Taş Devri kendi içinde dönemlere ayrılmaktadır. Paleolitik Devir de denilen Kaba Taş Devri insanlık tarihinin en uzun dönemidir. Bu zamanda insan henüz göçebe ve tüketici idi. Bu çok uzun sürenin ardından Yontma Taş Devri yani Mezolitik Devir başlar. İnsan alet yapmasını öğrenir, avcı ve toplayıcıdır ve ateşi bulur. Mezolitik Devri Cilalı Taş Devri dediğimiz Neolitik Devir izler. İlk yerleşik hayatın izleri bu dönemde görülür. Ardından insanoğlu madeni keşfeder ve Maden Devri başlar. Bu devir; bakır, tunç ve demir olmak üzere üç evrede incelenmektedir.
Tarih, yazılabiliyorsa tarihtir
Tarihi devirler ise insanın yazıyı bulması ile başlayan ve günümüze kadar geçen süreyi ifade eder. Bu ayrımın amacı tarihin daha kolay incelenmesini sağlamaktır. Sümerlilerin, yaklaşık 6000 yıl önce çivi yazısını bulmaları ile tarih kayıt altına alınmaya başlar ve tarih öncesi devirler yerini tarihi devirlere bırakır. Elbette tüm uygarlıklar hemen yazı ile tanışmayacaktı…
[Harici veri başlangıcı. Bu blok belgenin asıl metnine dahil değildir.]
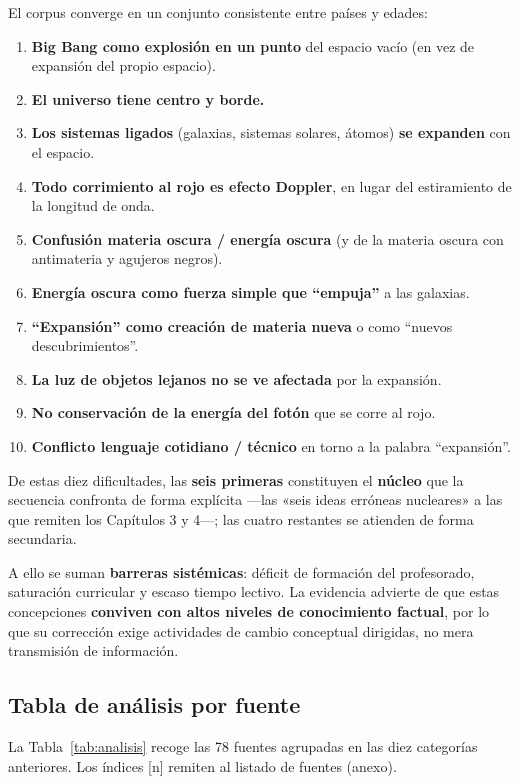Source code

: El corpus converge en un conjunto consistente entre países y edades:

\begin{enumerate}
\item \textbf{Big Bang como explosión en un punto} del espacio vacío (en vez de expansión del propio espacio).
\item \textbf{El universo tiene centro y borde.}
\item \textbf{Los sistemas ligados} (galaxias, sistemas solares, átomos) \textbf{se expanden} con el espacio.
\item \textbf{Todo corrimiento al rojo es efecto Doppler}, en lugar del estiramiento de la longitud de onda.
\item \textbf{Confusión materia oscura / energía oscura} (y de la materia oscura con antimateria y agujeros negros).
\item \textbf{Energía oscura como fuerza simple que ``empuja''} a las galaxias.
\item \textbf{``Expansión'' como creación de materia nueva} o como ``nuevos descubrimientos''.
\item \textbf{La luz de objetos lejanos no se ve afectada} por la expansión.
\item \textbf{No conservación de la energía del fotón} que se corre al rojo.
\item \textbf{Conflicto lenguaje cotidiano / técnico} en torno a la palabra ``expansión''.
\end{enumerate}

\noindent De estas diez dificultades, las \textbf{seis primeras} constituyen el \textbf{núcleo} que la secuencia confronta de forma explícita ---las «seis ideas erróneas nucleares» a las que remiten los Capítulos 3 y 4---; las cuatro restantes se atienden de forma secundaria.

A ello se suman \textbf{barreras sistémicas}: déficit de formación del profesorado, saturación curricular y escaso tiempo lectivo. La evidencia \parencite{aretz2017} advierte de que estas concepciones \textbf{conviven con altos niveles de conocimiento factual}, por lo que su corrección exige actividades de cambio conceptual dirigidas, no mera transmisión de información.

\subsection{Tabla de análisis por fuente}\label{sec:tabla}

La Tabla~\ref{tab:analisis} recoge las 78 fuentes agrupadas en las diez categorías anteriores. Los índices [n] remiten al listado de fuentes (anexo).

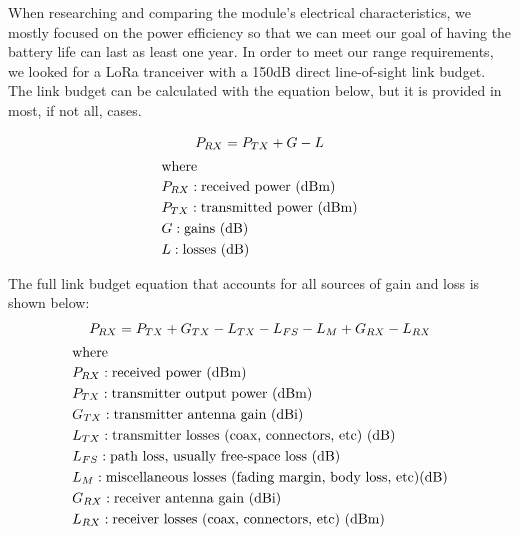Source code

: When researching and comparing the module's electrical characteristics, we
mostly focused on the power efficiency so that we can meet our goal of having
the battery life can last as least one year. In order to meet our range
requirements, we looked for a LoRa tranceiver with a 150dB direct line-of-sight
link budget. The link budget can be calculated with the equation below, but it
is provided in most, if not all, cases. 

\begin{gather}\label{eq-link-budget}
P_{RX} = P_{TX} + G - L \\
\intertext{where}
\begin{aligned}
& P_{RX}: \text{received power (dBm)} \\
& P_{TX}: \text{transmitted power (dBm)} \\
& G: \text{gains (dB)} \\
& L: \text{losses (dB)} \\
\end{aligned}\notag
\end{gather}

The full link budget equation that accounts for all sources of gain and loss is
shown below:
\begin{gather}\label{eq-link-budget-full}
P_{RX} = P_{TX} + G_{TX} - L_{TX} - L_{FS} - L_M + G_{RX} - L_{RX} \\
\intertext{where}
\begin{aligned}
& P_{RX}: \text{received power (dBm)} \\
& P_{TX}: \text{transmitter output power (dBm)} \\
& G_{TX}: \text{transmitter antenna gain (dBi)} \\
& L_{TX}: \text{transmitter losses (coax, connectors, etc) (dB)} \\
& L_{FS}: \text{path loss, usually free-space loss (dB)} \\
& L_{M}: \text{miscellaneous losses (fading margin, body loss, etc)(dB)} \\
& G_{RX}: \text{receiver antenna gain (dBi)} \\
& L_{RX}: \text{receiver losses (coax, connectors, etc) (dBm)} \\
\end{aligned}\notag
\end{gather}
Tarihi devirler insanlık tarihini etkileyen önemli siyasal ve toplumsal olaylar dikkate alınarak çağlara ayrılır. Kimi tarihçiler farklı olayları esas alsa da İlkçağ yazı ile başlar, MS 375’e kadar devam eder. Hemen ardından başlayıp 1453’e kadar süren devir Ortaçağ’dır. Bir sonraki devir olan Yeniçağ 1789’da son bulur. Böylece halen yaşamakta olduğumuz Yakınçağ başlar.
Dünya’mız bugün soğuk, nispeten sakin ve hayat dolu
Ve tüm bunlardan önce bir zamanlar insan yoktu. Bizim için Karanlık Çağ olarak nitelendirilen bu çağ, Dünya için macera doluydu. 4.5 milyar yıl önce kocaman bir ateş topu olan Dünya’mız bugün soğuk, nispeten sakin ve hayat dolu. Bu süre içinde hatırı sayılır evrelerden geçmiş olsa da bizi ilgilendiren kısım bundan 65 milyon yıl önce başlıyor… Yer kabuğunda yoğun hareketlenmeler görülüyor. Kuzey Anadolu Sıra Dağları ve Toros Sıra Dağları bu dönemde oluşuyor. İç kısımlar göllerle kaplanıyor. Volkanik dağlar da bu dönemin eseri. Dönemin sonlarına doğru ise Anadolu bütünüyle yükseliyor.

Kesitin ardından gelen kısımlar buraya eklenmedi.